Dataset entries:
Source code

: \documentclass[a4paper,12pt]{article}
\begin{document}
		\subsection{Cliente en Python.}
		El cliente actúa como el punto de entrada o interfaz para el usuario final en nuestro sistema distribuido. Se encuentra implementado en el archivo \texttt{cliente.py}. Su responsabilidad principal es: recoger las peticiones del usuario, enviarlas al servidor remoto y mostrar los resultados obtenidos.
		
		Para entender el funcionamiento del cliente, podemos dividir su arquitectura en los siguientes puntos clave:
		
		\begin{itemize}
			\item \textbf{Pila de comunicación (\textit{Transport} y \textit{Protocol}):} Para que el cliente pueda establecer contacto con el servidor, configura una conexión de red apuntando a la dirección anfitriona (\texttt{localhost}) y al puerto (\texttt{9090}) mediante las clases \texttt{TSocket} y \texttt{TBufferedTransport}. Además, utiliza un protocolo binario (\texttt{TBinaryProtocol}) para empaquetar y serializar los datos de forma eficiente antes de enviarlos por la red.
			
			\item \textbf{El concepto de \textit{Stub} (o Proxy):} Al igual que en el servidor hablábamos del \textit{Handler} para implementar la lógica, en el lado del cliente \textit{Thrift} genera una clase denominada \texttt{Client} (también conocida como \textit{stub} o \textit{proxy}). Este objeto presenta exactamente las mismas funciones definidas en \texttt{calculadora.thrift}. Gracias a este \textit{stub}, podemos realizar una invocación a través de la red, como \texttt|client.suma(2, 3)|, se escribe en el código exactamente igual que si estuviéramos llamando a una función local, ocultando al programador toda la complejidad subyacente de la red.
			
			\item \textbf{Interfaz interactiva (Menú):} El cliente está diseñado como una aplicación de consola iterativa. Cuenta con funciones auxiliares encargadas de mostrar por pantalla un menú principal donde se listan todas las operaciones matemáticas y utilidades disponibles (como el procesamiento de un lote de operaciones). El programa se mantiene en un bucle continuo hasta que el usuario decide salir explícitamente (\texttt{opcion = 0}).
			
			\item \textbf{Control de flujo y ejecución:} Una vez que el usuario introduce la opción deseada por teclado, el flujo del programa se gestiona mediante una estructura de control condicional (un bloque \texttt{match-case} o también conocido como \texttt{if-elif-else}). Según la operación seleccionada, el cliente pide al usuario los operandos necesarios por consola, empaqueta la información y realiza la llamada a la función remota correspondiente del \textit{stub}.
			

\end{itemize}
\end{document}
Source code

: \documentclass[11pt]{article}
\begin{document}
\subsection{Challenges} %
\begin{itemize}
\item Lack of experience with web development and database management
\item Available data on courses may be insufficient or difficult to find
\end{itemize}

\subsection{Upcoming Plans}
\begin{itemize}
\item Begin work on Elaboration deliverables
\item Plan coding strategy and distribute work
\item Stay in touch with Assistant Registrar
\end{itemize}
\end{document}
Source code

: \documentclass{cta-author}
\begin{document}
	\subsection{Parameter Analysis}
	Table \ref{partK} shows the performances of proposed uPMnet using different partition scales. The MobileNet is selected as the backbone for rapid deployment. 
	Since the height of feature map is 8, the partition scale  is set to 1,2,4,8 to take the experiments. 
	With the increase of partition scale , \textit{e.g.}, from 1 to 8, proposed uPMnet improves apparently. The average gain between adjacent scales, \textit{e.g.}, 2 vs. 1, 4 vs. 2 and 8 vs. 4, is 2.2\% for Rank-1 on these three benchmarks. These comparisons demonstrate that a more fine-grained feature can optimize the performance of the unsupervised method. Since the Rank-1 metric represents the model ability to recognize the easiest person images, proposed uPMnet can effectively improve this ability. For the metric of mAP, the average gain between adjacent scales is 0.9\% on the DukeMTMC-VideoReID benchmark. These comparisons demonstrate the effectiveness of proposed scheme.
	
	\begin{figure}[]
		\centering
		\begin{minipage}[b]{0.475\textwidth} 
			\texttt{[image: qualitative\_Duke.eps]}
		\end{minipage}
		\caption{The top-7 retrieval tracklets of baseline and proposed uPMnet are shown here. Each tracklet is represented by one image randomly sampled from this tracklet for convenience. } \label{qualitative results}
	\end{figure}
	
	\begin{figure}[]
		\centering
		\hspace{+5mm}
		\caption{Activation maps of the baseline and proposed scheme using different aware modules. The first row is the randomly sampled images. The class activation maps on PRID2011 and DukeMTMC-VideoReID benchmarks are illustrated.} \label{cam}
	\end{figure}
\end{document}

◆ WHAT IS EXPECTED
If a line in the records includes the string "funciones", copy it.

◆ ANSWER SPACE
			\item \textbf{El concepto de \textit{Stub} (o Proxy):} Al igual que en el servidor hablábamos del \textit{Handler} para implementar la lógica, en el lado del cliente \textit{Thrift} genera una clase denominada \texttt{Client} (también conocida como \textit{stub} o \textit{proxy}). Este objeto presenta exactamente las mismas funciones definidas en \texttt{calculadora.thrift}. Gracias a este \textit{stub}, podemos realizar una invocación a través de la red, como \texttt|client.suma(2, 3)|, se escribe en el código exactamente igual que si estuviéramos llamando a una función local, ocultando al programador toda la complejidad subyacente de la red.
			\item \textbf{Interfaz interactiva (Menú):} El cliente está diseñado como una aplicación de consola iterativa. Cuenta con funciones auxiliares encargadas de mostrar por pantalla un menú principal donde se listan todas las operaciones matemáticas y utilidades disponibles (como el procesamiento de un lote de operaciones). El programa se mantiene en un bucle continuo hasta que el usuario decide salir explícitamente (\texttt{opcion = 0}).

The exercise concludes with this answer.